*Work to complete*
Which lines in the records below contain the word "buisleidingen"? Copy each one.

*Information provided*
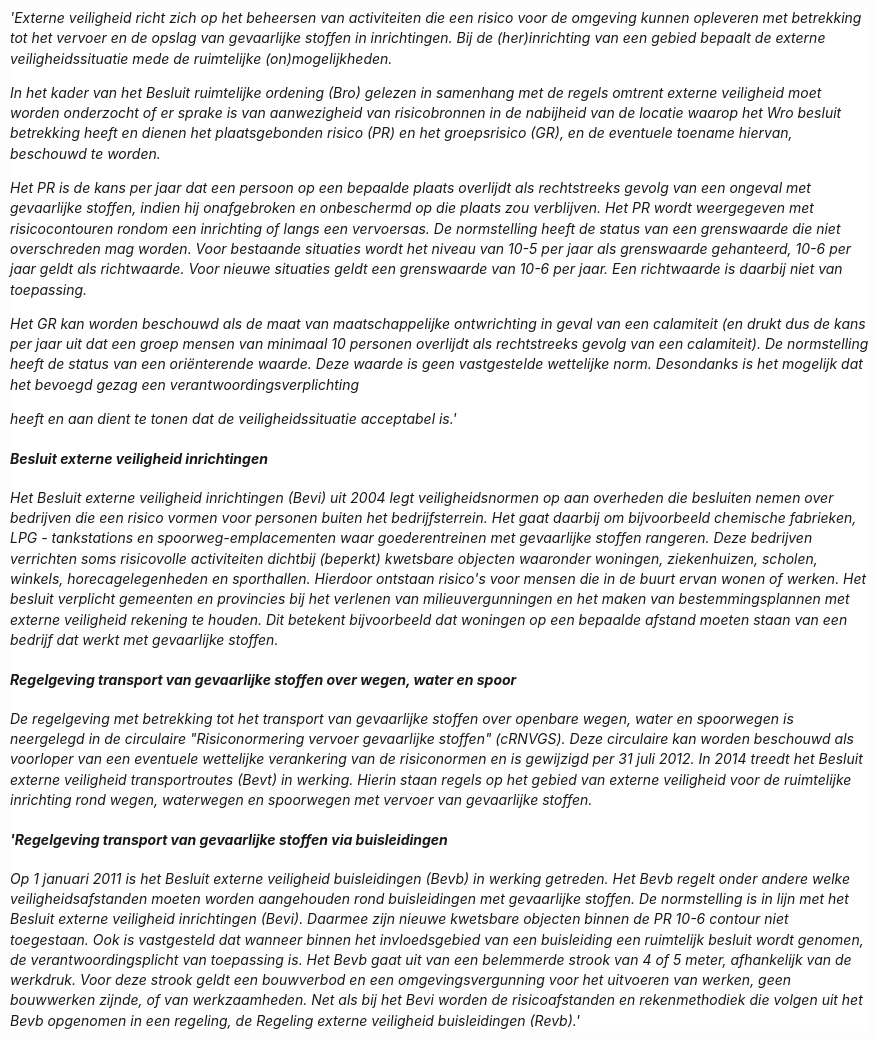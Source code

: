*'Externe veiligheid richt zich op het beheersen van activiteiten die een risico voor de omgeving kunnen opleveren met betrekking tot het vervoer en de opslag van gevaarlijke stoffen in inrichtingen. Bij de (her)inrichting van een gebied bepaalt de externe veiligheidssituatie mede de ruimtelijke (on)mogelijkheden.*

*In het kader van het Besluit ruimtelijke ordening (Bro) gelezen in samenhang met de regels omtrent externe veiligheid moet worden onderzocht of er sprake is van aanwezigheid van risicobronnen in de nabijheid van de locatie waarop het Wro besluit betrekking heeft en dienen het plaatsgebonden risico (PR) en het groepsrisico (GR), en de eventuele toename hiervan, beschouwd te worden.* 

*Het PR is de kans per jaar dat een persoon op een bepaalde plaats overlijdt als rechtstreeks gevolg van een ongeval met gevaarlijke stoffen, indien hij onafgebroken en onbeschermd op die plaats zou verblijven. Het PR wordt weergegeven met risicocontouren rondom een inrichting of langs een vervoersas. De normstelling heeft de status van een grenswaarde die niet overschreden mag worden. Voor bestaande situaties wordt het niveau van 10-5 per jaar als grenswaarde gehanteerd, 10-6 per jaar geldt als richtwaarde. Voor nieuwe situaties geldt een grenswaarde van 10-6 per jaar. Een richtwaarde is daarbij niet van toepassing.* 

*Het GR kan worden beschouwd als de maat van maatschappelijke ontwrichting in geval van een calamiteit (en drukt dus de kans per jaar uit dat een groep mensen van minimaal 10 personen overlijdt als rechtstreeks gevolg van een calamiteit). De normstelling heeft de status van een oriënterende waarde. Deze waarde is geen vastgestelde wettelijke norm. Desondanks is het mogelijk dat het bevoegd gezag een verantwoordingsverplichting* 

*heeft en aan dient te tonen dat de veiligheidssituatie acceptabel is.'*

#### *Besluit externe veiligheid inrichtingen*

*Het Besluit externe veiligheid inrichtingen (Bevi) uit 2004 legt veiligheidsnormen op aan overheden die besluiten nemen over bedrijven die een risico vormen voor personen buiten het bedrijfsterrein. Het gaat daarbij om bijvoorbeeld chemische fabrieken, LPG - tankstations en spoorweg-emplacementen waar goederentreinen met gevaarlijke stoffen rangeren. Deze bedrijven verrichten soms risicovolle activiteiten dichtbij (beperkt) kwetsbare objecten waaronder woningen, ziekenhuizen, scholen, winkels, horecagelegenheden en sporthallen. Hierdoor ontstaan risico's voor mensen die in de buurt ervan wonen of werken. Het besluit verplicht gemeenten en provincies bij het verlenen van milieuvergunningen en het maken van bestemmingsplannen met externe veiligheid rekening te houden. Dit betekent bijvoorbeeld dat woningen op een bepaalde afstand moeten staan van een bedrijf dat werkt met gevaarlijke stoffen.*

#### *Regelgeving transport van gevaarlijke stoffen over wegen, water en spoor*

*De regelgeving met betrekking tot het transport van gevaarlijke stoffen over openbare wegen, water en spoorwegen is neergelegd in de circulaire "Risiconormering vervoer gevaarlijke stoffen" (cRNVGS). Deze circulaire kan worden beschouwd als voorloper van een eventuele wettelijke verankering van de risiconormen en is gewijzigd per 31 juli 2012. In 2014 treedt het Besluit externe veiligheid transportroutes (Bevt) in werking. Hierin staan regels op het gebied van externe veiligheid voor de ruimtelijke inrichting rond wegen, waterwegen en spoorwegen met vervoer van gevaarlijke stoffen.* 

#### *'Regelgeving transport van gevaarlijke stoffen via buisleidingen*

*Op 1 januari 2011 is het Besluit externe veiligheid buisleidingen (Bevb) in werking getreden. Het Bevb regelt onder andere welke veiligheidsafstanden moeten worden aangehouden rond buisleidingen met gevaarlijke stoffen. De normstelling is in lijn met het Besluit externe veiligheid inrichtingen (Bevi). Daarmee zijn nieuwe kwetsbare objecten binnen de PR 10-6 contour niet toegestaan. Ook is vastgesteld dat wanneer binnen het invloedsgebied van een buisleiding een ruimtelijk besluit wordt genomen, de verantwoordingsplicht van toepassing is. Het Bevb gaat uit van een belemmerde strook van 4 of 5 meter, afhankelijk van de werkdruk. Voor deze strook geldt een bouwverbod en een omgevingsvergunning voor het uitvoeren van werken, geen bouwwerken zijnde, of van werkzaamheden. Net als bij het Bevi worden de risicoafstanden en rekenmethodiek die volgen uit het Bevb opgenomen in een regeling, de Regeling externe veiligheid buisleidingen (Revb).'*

*Exercise output*
#### *'Regelgeving transport van gevaarlijke stoffen via buisleidingen*
*Op 1 januari 2011 is het Besluit externe veiligheid buisleidingen (Bevb) in werking getreden. Het Bevb regelt onder andere welke veiligheidsafstanden moeten worden aangehouden rond buisleidingen met gevaarlijke stoffen. De normstelling is in lijn met het Besluit externe veiligheid inrichtingen (Bevi). Daarmee zijn nieuwe kwetsbare objecten binnen de PR 10-6 contour niet toegestaan. Ook is vastgesteld dat wanneer binnen het invloedsgebied van een buisleiding een ruimtelijk besluit wordt genomen, de verantwoordingsplicht van toepassing is. Het Bevb gaat uit van een belemmerde strook van 4 of 5 meter, afhankelijk van de werkdruk. Voor deze strook geldt een bouwverbod en een omgevingsvergunning voor het uitvoeren van werken, geen bouwwerken zijnde, of van werkzaamheden. Net als bij het Bevi worden de risicoafstanden en rekenmethodiek die volgen uit het Bevb opgenomen in een regeling, de Regeling externe veiligheid buisleidingen (Revb).'*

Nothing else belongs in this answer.